Is Real Estate Crowdfunding Offers An Attractive Alternative For Secure Investments?
Over the past several years, home prices have been on the rise – particularly in South Florida. According to the Sun-Sentinel, “In South Florida, median home prices have been on the upswing in recent years and rose modestly in April.” Additionally, more and more people are moving to Miami, adding to an already active real estate market.Realestatearama reports that, “South Florida’s tax environment (no state income tax in Florida), growing tech industry and infrastructure improvements are leading more Americans to relocate to Miami…The trend of Americans moving to Miami is going to continue.”
Still, many people may remain hesitant to invest in real estate after experiencing the depths of the housing crash. It’s true that the days of quick and easy financing are over. But, this is a good thing. It’s been tougher for people to secure loans for investment properties due to a tightening credit market, for good reason. Plus, there are a plethora of investing sources available. People generally have more options now than ever.
However, because investing in real estate through crowdfunding is still a relatively new opportunity for investors, we tend to receive a lot of questions. One frequently asked question we receive is, how is my VestMunity investment secured?

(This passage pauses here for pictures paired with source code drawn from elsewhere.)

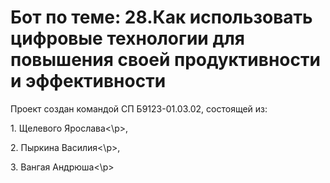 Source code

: # Бот по теме: 28.Как использовать цифровые технологии для повышения своей продуктивности и эффективности

Проект создан командой СП Б9123-01.03.02, состоящей из:    
  <p>1. Щелевого Ярослава<\p>,    
  <p>2. Пыркина Василия<\p>,    
  <p>3. Вангая Андрюша<\p>    



  
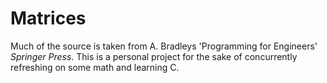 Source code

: # Matrices

Much of the source is taken from A. Bradleys 'Programming for Engineers' _Springer Press_. This is a personal project for the sake of concurrently refreshing on some math and learning C. 
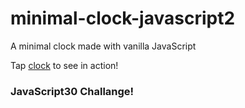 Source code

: # minimal-clock-javascript2

A minimal clock made with vanilla JavaScript

Tap [clock](https://sotoxp.github.io/minimal-clock-javascript2/) to see in action!

### JavaScript30 Challange! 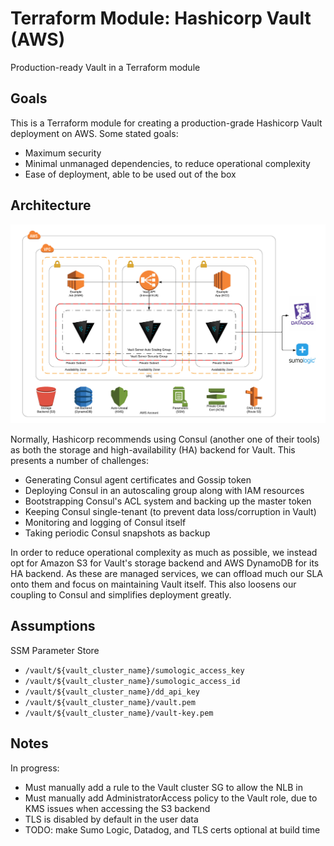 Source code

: # Terraform Module: Hashicorp Vault (AWS)

Production-ready Vault in a Terraform module

## Goals

This is a Terraform module for creating a production-grade Hashicorp Vault deployment on AWS. Some stated goals:

- Maximum security
- Minimal unmanaged dependencies, to reduce operational complexity
- Ease of deployment, able to be used out of the box

## Architecture

![Vault Architecture Diagram](/assets/architecture.png?raw=true)

Normally, Hashicorp recommends using Consul (another one of their tools) as both the storage and high-availability (HA) backend for Vault. This presents a number of challenges:

- Generating Consul agent certificates and Gossip token
- Deploying Consul in an autoscaling group along with IAM resources
- Bootstrapping Consul's ACL system and backing up the master token
- Keeping Consul single-tenant (to prevent data loss/corruption in Vault)
- Monitoring and logging of Consul itself
- Taking periodic Consul snapshots as backup

In order to reduce operational complexity as much as possible, we instead opt for Amazon S3 for Vault's storage backend and AWS DynamoDB for its HA backend. As these are managed services, we can offload much our SLA onto them and focus on maintaining Vault itself. This also loosens our coupling to Consul and simplifies deployment greatly.

## Assumptions

SSM Parameter Store

- `/vault/${vault_cluster_name}/sumologic_access_key`
- `/vault/${vault_cluster_name}/sumologic_access_id`
- `/vault/${vault_cluster_name}/dd_api_key`
- `/vault/${vault_cluster_name}/vault.pem`
- `/vault/${vault_cluster_name}/vault-key.pem`

## Notes

In progress:

- Must manually add a rule to the Vault cluster SG to allow the NLB in
- Must manually add AdministratorAccess policy to the Vault role, due to KMS issues when accessing the S3 backend
- TLS is disabled by default in the user data
- TODO: make Sumo Logic, Datadog, and TLS certs optional at build time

VestMunity investments are secured through an underlying loan between VestMunity and one of our real estate developers. In return for investing in one of our listings, you will receive a borrower payment dependent note from VestMunity. Although this means that there is no guarantee that you will see a return on your investment, you will be in possession of a promissory note backed by VestMunity and our partner developers.
One of our core values at VestMunity is to provide our investors with the utmost transparency. We encourage our potential investors to review all relevant materials of any deal they are contemplating and to research the developers and borrowers we work with. However, all loans have an inherent amount of risk and sometimes it can be difficult to accurately gauge future economic conditions. That is why we vet all of our partner developers, reviewing their level of experience, their history of success, and verifying their compliance with local regulations to mitigate the risk of loan defaults as much as possible.
Because we are so selective, trust that all of our partners have plenty of experience with impressive backgrounds. Being able to utilize this network of relevant professionals provides our investment community with unique access and knowledge in the real estate investing space, and therefore incredible and unique investment opportunities.
But, what’s the best part about investing in a VestMunity offering? You are also investing in our entire community of qualified, accredited investors by allowing us to find bigger and even more amazing real estate investments. This means that as we grow, our community as individuals and as a whole will grow!